Trügerischer Anschein des Scheinbaren
Morgens um sieben ist die Welt anscheinend noch in
Ordnung. Oder ist sie es nur scheinbar? Allem Anschein
nach ist der unscheinbare Unterschied zwischen
scheinbar und anscheinend nicht hinlänglich bekannt.

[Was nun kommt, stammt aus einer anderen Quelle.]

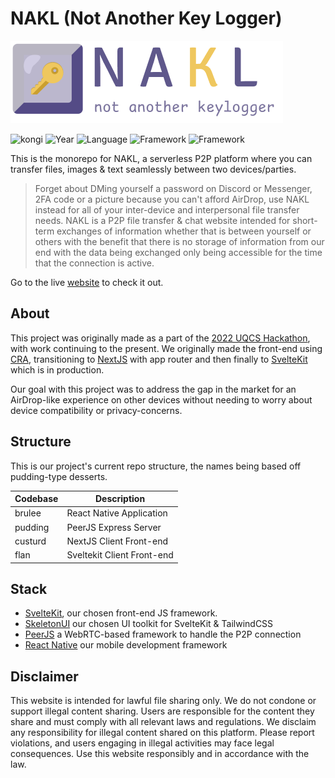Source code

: # NAKL (Not Another Key Logger)


![](/logo.png)

![kongi](https://img.shields.io/badge/kongi-purple?style=plastic) ![Year](https://img.shields.io/badge/Year-2023-red?style=plastic) ![Language](https://img.shields.io/badge/TypeScript-grey?style=plastic&logo=typescript) ![Framework](https://img.shields.io/badge/Sveltekit-grey?style=plastic&logo=svelte) ![Framework](https://img.shields.io/badge/SkeletonUI-grey?style=plastic)

This is the monorepo for NAKL, a serverless P2P platform where you can transfer files, images & text seamlessly between two devices/parties. 

>Forget about DMing yourself a password on Discord or Messenger, 2FA code or a picture because you can't afford AirDrop, use NAKL instead for all of your inter-device and interpersonal file transfer needs. NAKL is a P2P file transfer & chat website intended for short-term exchanges of information whether that is between yourself or others with the benefit that there is no storage of information from our end with the data being exchanged only being accessible for the time that the connection is active.

Go to the live [website](https://nakl.kongroo.xyz) to check it out.
 
## About
This project was originally made as a part of the [2022 UQCS Hackathon](https://uqcs.org/competitions/hackathon-2022/), with work continuing to the present. We originally made the front-end using [CRA](https://create-react-app.dev/), transitioning to [NextJS](https://nextjs.org/) with app router and then finally to [SvelteKit](https://kit.svelte.dev/) which is in production. 

Our goal with this project was to address the gap in the market for an AirDrop-like experience on other devices without needing to worry about device compatibility or privacy-concerns. 
## Structure
This is our project's current repo structure, the names being based off pudding-type desserts.

| Codebase | Description                  |
| -------- | ------------------------     |
| brulee   | React Native Application     |
| pudding  | PeerJS Express Server        |
| custurd  | NextJS Client Front-end      |
| flan     | Sveltekit Client Front-end   |

## Stack
- [SvelteKit](https://kit.svelte.dev/), our chosen front-end JS framework. 
- [SkeletonUI](https://www.skeleton.dev/) our chosen UI toolkit for SvelteKit & TailwindCSS
- [PeerJS](https://peerjs.com/) a WebRTC-based framework to handle the P2P connection
- [React Native](https://reactnative.dev/) our mobile development framework

## Disclaimer
This website is intended for lawful file sharing only. We do not condone or support illegal content sharing. Users are responsible for the content they share and must comply with all relevant laws and regulations. We disclaim any responsibility for illegal content shared on this platform. Please report violations, and users engaging in illegal activities may face legal consequences. Use this website responsibly and in accordance with the law.
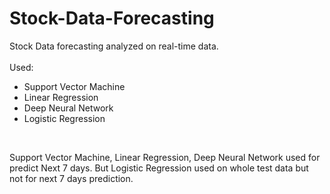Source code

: # Stock-Data-Forecasting
Stock Data forecasting analyzed on real-time data. <br><br>
Used:
- Support Vector Machine
- Linear Regression
- Deep Neural Network
- Logistic Regression
<br>

Support Vector Machine, Linear Regression, Deep Neural Network used for predict Next 7 days. But Logistic Regression used on whole test data but not for next 7 days prediction. 
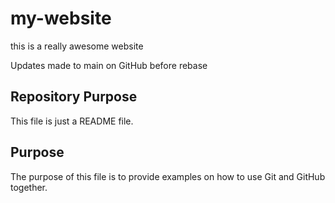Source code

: # my-website

this is a really awesome website

Updates made to main on GitHub before rebase

## Repository Purpose

This file is just a README file.

## Purpose

The purpose of this file is to provide examples
on how to use Git and GitHub together.
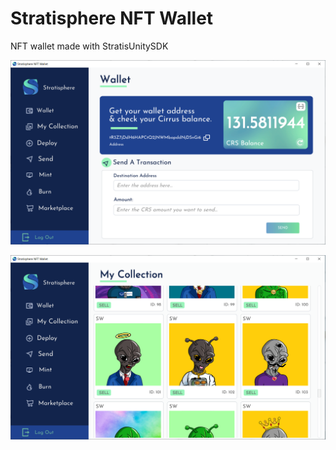 # Stratisphere NFT Wallet



NFT wallet made with StratisUnitySDK



![](.\Img\1.PNG)





![](.\Img\2.PNG)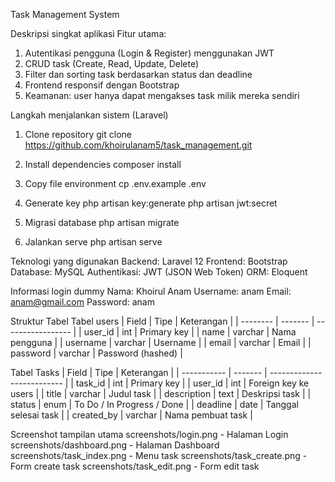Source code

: Task Management System


Deskripsi singkat aplikasi
Fitur utama:
1. Autentikasi pengguna (Login & Register) menggunakan JWT
2. CRUD task (Create, Read, Update, Delete)
3. Filter dan sorting task berdasarkan status dan deadline
4. Frontend responsif dengan Bootstrap
5. Keamanan: user hanya dapat mengakses task milik mereka sendiri


Langkah menjalankan sistem (Laravel)
1. Clone repository
git clone https://github.com/khoirulanam5/task_management.git

2. Install dependencies
composer install

3. Copy file environment
cp .env.example .env

4. Generate key
php artisan key:generate
php artisan jwt:secret

5. Migrasi database
php artisan migrate

6. Jalankan serve
php artisan serve


Teknologi yang digunakan
Backend: Laravel 12
Frontend: Bootstrap
Database: MySQL
Authentikasi: JWT (JSON Web Token)
ORM: Eloquent


Informasi login dummy
Nama: Khoirul Anam
Username: anam
Email: anam@gmail.com
Password: anam


Struktur Tabel
Tabel users
| Field    | Tipe    | Keterangan        |
| -------- | ------- | ----------------- |
| user_id  | int     | Primary key       |
| name     | varchar | Nama pengguna     |
| username | varchar | Username          |
| email    | varchar | Email             |
| password | varchar | Password (hashed) |

Tabel Tasks
| Field       | Tipe    | Keterangan                 |
| ----------- | ------- | -------------------------- |
| task_id     | int     | Primary key                |
| user_id     | int     | Foreign key ke users       |
| title       | varchar | Judul task                 |
| description | text    | Deskripsi task             |
| status      | enum    | To Do / In Progress / Done |
| deadline    | date    | Tanggal selesai task       |
| created_by  | varchar | Nama pembuat task          |


Screenshot tampilan utama
screenshots/login.png - Halaman Login
screenshots/dashboard.png - Halaman Dashboard
screenshots/task_index.png - Menu task
screenshots/task_create.png - Form create task
screenshots/task_edit.png - Form edit task

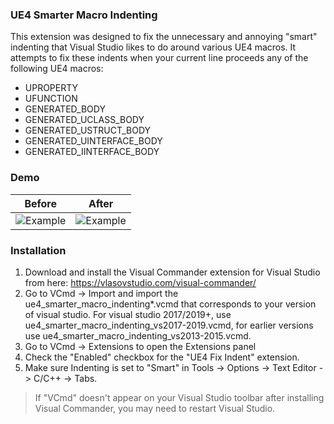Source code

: ### UE4 Smarter Macro Indenting
This extension was designed to fix the unnecessary and annoying "smart" indenting that Visual Studio likes to do around various UE4 macros. It attempts to fix these indents when your current line proceeds any of the following UE4 macros:
* UPROPERTY
* UFUNCTION
* GENERATED_BODY
* GENERATED_UCLASS_BODY
* GENERATED_USTRUCT_BODY
* GENERATED_UINTERFACE_BODY
* GENERATED_IINTERFACE_BODY

### Demo
| Before | After |
| --- | --- |
| ![Example](resources/ue4_smarter_macro_indenting_off.gif "Normal Smart Indention in Visual Studio") | ![Example](resources/ue4_smarter_macro_indenting_on.gif "Extension enabled") |

### Installation

1. Download and install the Visual Commander extension for Visual Studio from here: https://vlasovstudio.com/visual-commander/
2. Go to VCmd -> Import and import the ue4_smarter_macro_indenting*.vcmd that corresponds to your version of visual studio.  For visual studio 2017/2019+, use ue4_smarter_macro_indenting_vs2017-2019.vcmd, for earlier versions use ue4_smarter_macro_indenting_vs2013-2015.vcmd.
3. Go to VCmd -> Extensions to open the Extensions panel
4. Check the "Enabled" checkbox for the "UE4 Fix Indent" extension.
5. Make sure Indenting is set to "Smart" in Tools -> Options -> Text Editor -> C/C++ -> Tabs.

> If "VCmd" doesn't appear on your Visual Studio toolbar after installing Visual Commander, you may need to restart Visual Studio.

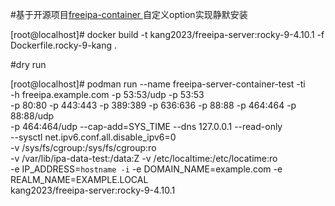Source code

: #基于开源项目[freeipa-container ](https://github.com/freeipa/freeipa-container/blob/master)自定义option实现静默安装

[root@localhost]# docker build -t kang2023/freeipa-server:rocky-9-4.10.1 -f Dockerfile.rocky-9-kang .

#dry run

[root@localhost]# podman run --name freeipa-server-container-test -ti \
    -h freeipa.example.com -p 53:53/udp -p 53:53 \
    -p 80:80 -p 443:443 -p 389:389 -p 636:636 -p 88:88 -p 464:464 -p 88:88/udp \
    -p 464:464/udp --cap-add=SYS_TIME --dns 127.0.0.1 --read-only \
    --sysctl net.ipv6.conf.all.disable_ipv6=0 \
    -v /sys/fs/cgroup:/sys/fs/cgroup:ro \
    -v /var/lib/ipa-data-test:/data:Z  -v /etc/localtime:/etc/locatime:ro \
    -e IP_ADDRESS=`hostname -i` -e DOMAIN_NAME=example.com -e REALM_NAME=EXAMPLE.LOCAL \
    kang2023/freeipa-server:rocky-9-4.10.1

Dabei verbirgt sich hinter dem anscheinend Ähnlichen
nur scheinbar Gleiches.
Morgens um kurz nach sieben springt der
Radiowecker an, und eine notorisch gut gelaunte Stimme
quäkt:
»... lässt Dieter in gewohnter Manier die Hosen
runter, und nach anfänglichen Startschwierigkeiten
mausert sich sein zweites Buch jetzt scheinbar zu einem
richtigen Verkaufsschlager.« Der Schlag auf die
Schlummertaste kann gar nicht hart genug sein, wenn es
gilt, nervende Quasselstrippen auf Radiosendern zum
Schweigen zu bringen. Erst recht, wenn sie sich in
hilfsbedürftigem Deutsch über hilflose Literaturversuche
verbreiten. Leider währt die Ruhe nur wenige Minuten.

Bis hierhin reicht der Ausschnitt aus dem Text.